**Problem to work on**
Return each line of the listing exactly, though without its images.

**Given records**

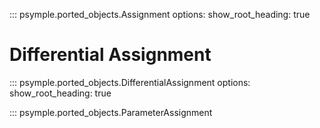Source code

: ::: psymple.ported_objects.Assignment
    options:
        show_root_heading: true

# Differential Assignment

::: psymple.ported_objects.DifferentialAssignment
    options:
        show_root_heading: true

::: psymple.ported_objects.ParameterAssignment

**Written reply**
Source code

: ::: psymple.ported_objects.Assignment
    options:
        show_root_heading: true

# Differential Assignment

::: psymple.ported_objects.DifferentialAssignment
    options:
        show_root_heading: true

::: psymple.ported_objects.ParameterAssignment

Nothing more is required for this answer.